:: Supplied material ::

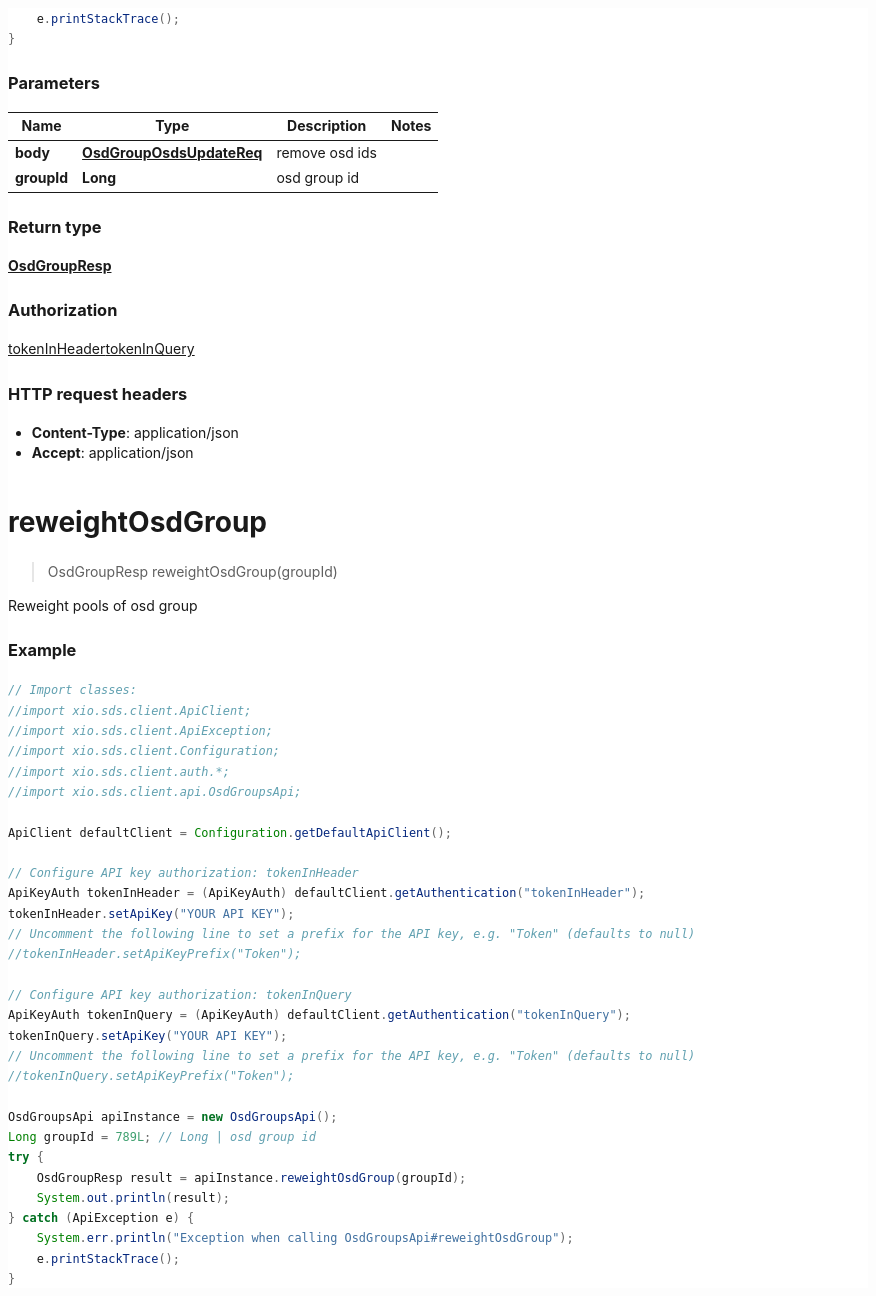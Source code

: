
```java
    e.printStackTrace();
}
```

### Parameters

Name | Type | Description  | Notes
------------- | ------------- | ------------- | -------------
 **body** | [**OsdGroupOsdsUpdateReq**](OsdGroupOsdsUpdateReq.md)| remove osd ids |
 **groupId** | **Long**| osd group id |

### Return type

[**OsdGroupResp**](OsdGroupResp.md)

### Authorization

[tokenInHeader](../README.md#tokenInHeader)[tokenInQuery](../README.md#tokenInQuery)

### HTTP request headers

 - **Content-Type**: application/json
 - **Accept**: application/json

<a name="reweightOsdGroup"></a>
# **reweightOsdGroup**
> OsdGroupResp reweightOsdGroup(groupId)



Reweight pools of osd group

### Example
```java
// Import classes:
//import xio.sds.client.ApiClient;
//import xio.sds.client.ApiException;
//import xio.sds.client.Configuration;
//import xio.sds.client.auth.*;
//import xio.sds.client.api.OsdGroupsApi;

ApiClient defaultClient = Configuration.getDefaultApiClient();

// Configure API key authorization: tokenInHeader
ApiKeyAuth tokenInHeader = (ApiKeyAuth) defaultClient.getAuthentication("tokenInHeader");
tokenInHeader.setApiKey("YOUR API KEY");
// Uncomment the following line to set a prefix for the API key, e.g. "Token" (defaults to null)
//tokenInHeader.setApiKeyPrefix("Token");

// Configure API key authorization: tokenInQuery
ApiKeyAuth tokenInQuery = (ApiKeyAuth) defaultClient.getAuthentication("tokenInQuery");
tokenInQuery.setApiKey("YOUR API KEY");
// Uncomment the following line to set a prefix for the API key, e.g. "Token" (defaults to null)
//tokenInQuery.setApiKeyPrefix("Token");

OsdGroupsApi apiInstance = new OsdGroupsApi();
Long groupId = 789L; // Long | osd group id
try {
    OsdGroupResp result = apiInstance.reweightOsdGroup(groupId);
    System.out.println(result);
} catch (ApiException e) {
    System.err.println("Exception when calling OsdGroupsApi#reweightOsdGroup");
    e.printStackTrace();
}
```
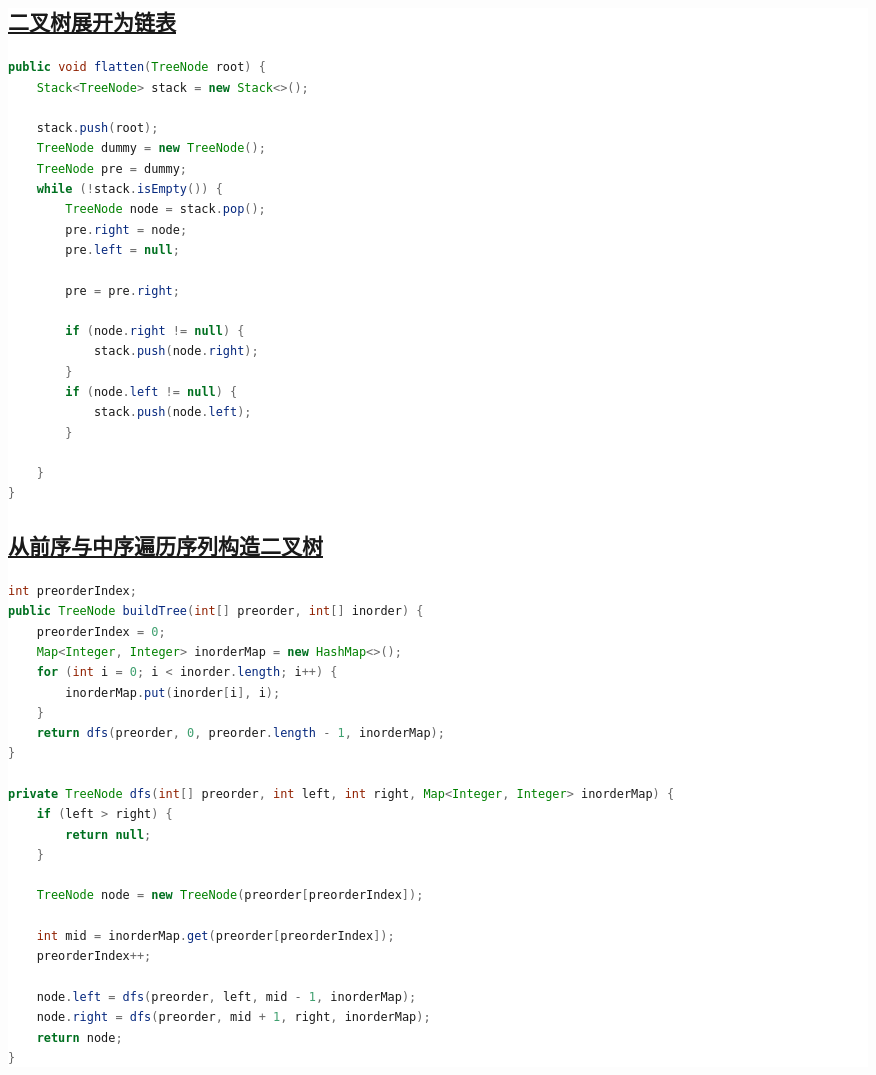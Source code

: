 

## [二叉树展开为链表](https://leetcode.cn/problems/flatten-binary-tree-to-linked-list/)

```java
public void flatten(TreeNode root) {
    Stack<TreeNode> stack = new Stack<>();

    stack.push(root);
    TreeNode dummy = new TreeNode();
    TreeNode pre = dummy;
    while (!stack.isEmpty()) {
        TreeNode node = stack.pop();
        pre.right = node;
        pre.left = null;

        pre = pre.right;

        if (node.right != null) {
            stack.push(node.right);
        }
        if (node.left != null) {
            stack.push(node.left);
        }

    }
}
```



## [从前序与中序遍历序列构造二叉树](https://leetcode.cn/problems/construct-binary-tree-from-preorder-and-inorder-traversal/)

```java
int preorderIndex;
public TreeNode buildTree(int[] preorder, int[] inorder) {
    preorderIndex = 0;
    Map<Integer, Integer> inorderMap = new HashMap<>();
    for (int i = 0; i < inorder.length; i++) {
        inorderMap.put(inorder[i], i);    
    }
    return dfs(preorder, 0, preorder.length - 1, inorderMap);
}

private TreeNode dfs(int[] preorder, int left, int right, Map<Integer, Integer> inorderMap) {
    if (left > right) {
        return null;
    }

    TreeNode node = new TreeNode(preorder[preorderIndex]);
    
    int mid = inorderMap.get(preorder[preorderIndex]);
    preorderIndex++;

    node.left = dfs(preorder, left, mid - 1, inorderMap);
    node.right = dfs(preorder, mid + 1, right, inorderMap);
    return node;
}
```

:::

_About this exercise:_ Every entry should come back exactly as written, only without images.

_Your solution:_
Source code

:
```java
    e.printStackTrace();
}
```

### Parameters

Name | Type | Description  | Notes
------------- | ------------- | ------------- | -------------
 **body** | [**OsdGroupOsdsUpdateReq**](OsdGroupOsdsUpdateReq.md)| remove osd ids |
 **groupId** | **Long**| osd group id |

### Return type

[**OsdGroupResp**](OsdGroupResp.md)

### Authorization

[tokenInHeader](../README.md#tokenInHeader)[tokenInQuery](../README.md#tokenInQuery)

### HTTP request headers

 - **Content-Type**: application/json
 - **Accept**: application/json

<a name="reweightOsdGroup"></a>
# **reweightOsdGroup**
> OsdGroupResp reweightOsdGroup(groupId)



Reweight pools of osd group

### Example
```java
// Import classes:
//import xio.sds.client.ApiClient;
//import xio.sds.client.ApiException;
//import xio.sds.client.Configuration;
//import xio.sds.client.auth.*;
//import xio.sds.client.api.OsdGroupsApi;

ApiClient defaultClient = Configuration.getDefaultApiClient();

// Configure API key authorization: tokenInHeader
ApiKeyAuth tokenInHeader = (ApiKeyAuth) defaultClient.getAuthentication("tokenInHeader");
tokenInHeader.setApiKey("YOUR API KEY");
// Uncomment the following line to set a prefix for the API key, e.g. "Token" (defaults to null)
//tokenInHeader.setApiKeyPrefix("Token");

// Configure API key authorization: tokenInQuery
ApiKeyAuth tokenInQuery = (ApiKeyAuth) defaultClient.getAuthentication("tokenInQuery");
tokenInQuery.setApiKey("YOUR API KEY");
// Uncomment the following line to set a prefix for the API key, e.g. "Token" (defaults to null)
//tokenInQuery.setApiKeyPrefix("Token");

OsdGroupsApi apiInstance = new OsdGroupsApi();
Long groupId = 789L; // Long | osd group id
try {
    OsdGroupResp result = apiInstance.reweightOsdGroup(groupId);
    System.out.println(result);
} catch (ApiException e) {
    System.err.println("Exception when calling OsdGroupsApi#reweightOsdGroup");
    e.printStackTrace();
}
```
Source code

: 

## [二叉树展开为链表](https://leetcode.cn/problems/flatten-binary-tree-to-linked-list/)

```java
public void flatten(TreeNode root) {
    Stack<TreeNode> stack = new Stack<>();

    stack.push(root);
    TreeNode dummy = new TreeNode();
    TreeNode pre = dummy;
    while (!stack.isEmpty()) {
        TreeNode node = stack.pop();
        pre.right = node;
        pre.left = null;

        pre = pre.right;

        if (node.right != null) {
            stack.push(node.right);
        }
        if (node.left != null) {
            stack.push(node.left);
        }

    }
}
```



## [从前序与中序遍历序列构造二叉树](https://leetcode.cn/problems/construct-binary-tree-from-preorder-and-inorder-traversal/)

```java
int preorderIndex;
public TreeNode buildTree(int[] preorder, int[] inorder) {
    preorderIndex = 0;
    Map<Integer, Integer> inorderMap = new HashMap<>();
    for (int i = 0; i < inorder.length; i++) {
        inorderMap.put(inorder[i], i);    
    }
    return dfs(preorder, 0, preorder.length - 1, inorderMap);
}

private TreeNode dfs(int[] preorder, int left, int right, Map<Integer, Integer> inorderMap) {
    if (left > right) {
        return null;
    }

    TreeNode node = new TreeNode(preorder[preorderIndex]);
    
    int mid = inorderMap.get(preorder[preorderIndex]);
    preorderIndex++;

    node.left = dfs(preorder, left, mid - 1, inorderMap);
    node.right = dfs(preorder, mid + 1, right, inorderMap);
    return node;
}
```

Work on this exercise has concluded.